De rechtbank ziet anders dan eiseressen geen reden om ECORYS niet als deskundig te beschouwen en daarom het onderzoek dat aan het Mobiliteitsplan ten grondslag ligt niet als deugdelijk aan te merken. De argumenten waarom eiseressen ECORYS niet deskundig achten zien niet op ECORYS als zodanig maar zijn ingegeven door de uitkomst van het onderzoek dat aan het Mobiliteitsplan ten grondslag is gelegd. Daarin vindt de rechtbank geen aanknopingspunten om dit onderzoek als onzorgvuldig in de zin van artikel 3:2, van de Awb te bestempelen. Daarbij betrekt de rechtbank dat de respons van de enquêtes onder de medewerkers die het fundament onder het onderzoek vormen (zeer) hoog is geweest, zodat deze als representatief kunnen gelden en dat het onderzoek mede steunt op concrete gegevens over de woonplaats van de medewerkers.
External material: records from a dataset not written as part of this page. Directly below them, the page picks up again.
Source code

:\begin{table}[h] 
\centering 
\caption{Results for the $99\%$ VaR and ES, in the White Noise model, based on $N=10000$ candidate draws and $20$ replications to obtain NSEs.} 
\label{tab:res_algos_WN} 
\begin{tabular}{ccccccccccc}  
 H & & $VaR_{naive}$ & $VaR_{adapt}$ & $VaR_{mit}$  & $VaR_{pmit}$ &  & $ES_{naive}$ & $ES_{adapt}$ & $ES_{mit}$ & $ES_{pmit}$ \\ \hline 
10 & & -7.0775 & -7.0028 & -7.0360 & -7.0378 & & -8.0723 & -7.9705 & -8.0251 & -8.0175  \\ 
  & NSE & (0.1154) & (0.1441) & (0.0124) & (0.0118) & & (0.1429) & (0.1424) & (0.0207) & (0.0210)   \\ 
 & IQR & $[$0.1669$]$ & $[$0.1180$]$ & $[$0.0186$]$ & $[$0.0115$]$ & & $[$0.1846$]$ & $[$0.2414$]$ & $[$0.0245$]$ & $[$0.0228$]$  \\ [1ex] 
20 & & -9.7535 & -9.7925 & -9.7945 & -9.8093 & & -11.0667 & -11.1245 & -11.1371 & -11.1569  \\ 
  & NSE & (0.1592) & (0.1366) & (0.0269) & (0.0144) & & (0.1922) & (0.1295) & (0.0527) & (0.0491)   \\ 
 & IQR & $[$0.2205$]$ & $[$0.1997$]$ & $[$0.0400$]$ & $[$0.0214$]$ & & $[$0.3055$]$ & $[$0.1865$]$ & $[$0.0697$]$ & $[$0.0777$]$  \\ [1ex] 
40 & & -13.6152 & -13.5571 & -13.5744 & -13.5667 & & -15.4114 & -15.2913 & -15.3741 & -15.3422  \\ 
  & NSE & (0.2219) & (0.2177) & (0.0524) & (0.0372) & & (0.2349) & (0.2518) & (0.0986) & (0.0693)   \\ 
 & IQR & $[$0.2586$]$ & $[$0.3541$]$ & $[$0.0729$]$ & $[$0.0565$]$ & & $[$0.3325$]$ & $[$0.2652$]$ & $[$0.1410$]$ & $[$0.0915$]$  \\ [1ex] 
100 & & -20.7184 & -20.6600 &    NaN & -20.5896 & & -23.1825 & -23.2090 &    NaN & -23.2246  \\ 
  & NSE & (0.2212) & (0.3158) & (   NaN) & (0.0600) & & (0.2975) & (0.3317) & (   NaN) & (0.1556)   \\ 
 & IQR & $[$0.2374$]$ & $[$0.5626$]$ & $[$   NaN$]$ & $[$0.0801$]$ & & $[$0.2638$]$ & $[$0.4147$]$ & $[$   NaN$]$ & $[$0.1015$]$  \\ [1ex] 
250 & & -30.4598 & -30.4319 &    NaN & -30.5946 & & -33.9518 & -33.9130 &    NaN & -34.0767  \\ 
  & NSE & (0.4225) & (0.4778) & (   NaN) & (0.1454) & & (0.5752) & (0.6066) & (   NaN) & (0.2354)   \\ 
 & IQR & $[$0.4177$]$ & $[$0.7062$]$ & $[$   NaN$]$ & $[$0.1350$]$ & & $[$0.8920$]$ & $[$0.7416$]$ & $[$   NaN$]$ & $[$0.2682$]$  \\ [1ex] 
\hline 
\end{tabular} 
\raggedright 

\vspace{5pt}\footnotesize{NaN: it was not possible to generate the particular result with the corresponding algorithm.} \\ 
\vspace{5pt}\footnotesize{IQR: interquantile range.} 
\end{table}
Verder heeft ECORYS de openbaar-vervoervoorzieningen in de bestaande situatie en in de geprojecteerde situatie bij het onderzoek betrokken. Eiseressen kunnen daarom niet volstaan met het maken van kritische kanttekeningen bij dit onderzoek en de uitkomsten daarvan. Het commentaar van eiseressen gaat bovendien uit van veronderstellingen en aannames die niet met objectieve gegevens zijn onderbouwd. Het had in dit geval op hun weg gelegen het Mobiliteitsplan te betwisten met een deskundige contra-expertise. Ter zitting heeft ICC afdoende uiteengezet waarom het verdelen van de 511 parkeerplaatsen over twee parkeerterreinen niet tot onderbenutting van de parkeercapaciteit zal leiden, zoals door Wijkvereniging Duttendel & Wittebrug is gesteld.
5.2.9.
Nu het er voor moet worden gehouden dat verwezenlijking van 660 parkeerplaatsen zowel onnodig als ruimtelijk bezwarend is, heeft verweerder in redelijkheid van zijn bevoegdheid gebruik mogen maken om een geringer aantal te vergunnen. Verweerder heeft eveneens in redelijkheid 511 parkeerplaatsen als toereikend voor de parkeerbehoefte van ICC mogen aanmerken. Van onevenredig nadeel voor eiseressen in de vorm van parkeeroverlast in hun wijken is onvoldoende gebleken.
5.2.10.
De beroepsgronden met betrekking tot het parkeren falen. De verleende toestemming voor van het bestemmingsplan afwijkend gebruik kan daarom in stand blijven.
5.3.
De rechtbank kan Wijkvereniging Benoordenhout niet volgen in haar beroepsgrond dat het project in strijd is met artikel 5.1 van de planregels. Het gegeven dat het bedoelde voorterrein voor publiek toegankelijk is brengt niet dat het geen groen- of andere voorziening meer is die
behoort tothet strafhof. De planregels bieden geen grond voor de interpretatie dat daarvan alleen sprake is als een voorziening binnen de beveiligde zone is gelegen. Voor zover eiseressen vrezen voor verstoring van de openbare orde bij betogingen en dergelijke heeft verweerder terecht gesteld dat het om een openbare-orde kwestie gaat, die buiten de reikwijdte van het bestreden besluit valt.
6.
De beroepsgronden falen. De beroepen zijn ongegrond. Voor een proceskostenveroordeling bestaat geen aanleiding.

Beslissing

De rechtbank verklaart de beroepen ongegrond.
Deze uitspraak is gedaan door mr. J.L. Verbeek, rechter, mr. C.T. Aalbers, rechter, en
mr. F. Arichi, rechter, in aanwezigheid van drs. A.C.P. Witsiers, griffier. De beslissing is in het openbaar uitgesproken op 30 juli 2013.
griffier rechter
Afschrift verzonden naar partijen op:

Rechtsmiddel

Tegen deze uitspraak kan binnen zes weken na de dag van verzending daarvan hoger beroep worden ingesteld bij de Afdeling bestuursrechtspraak van de Raad van State.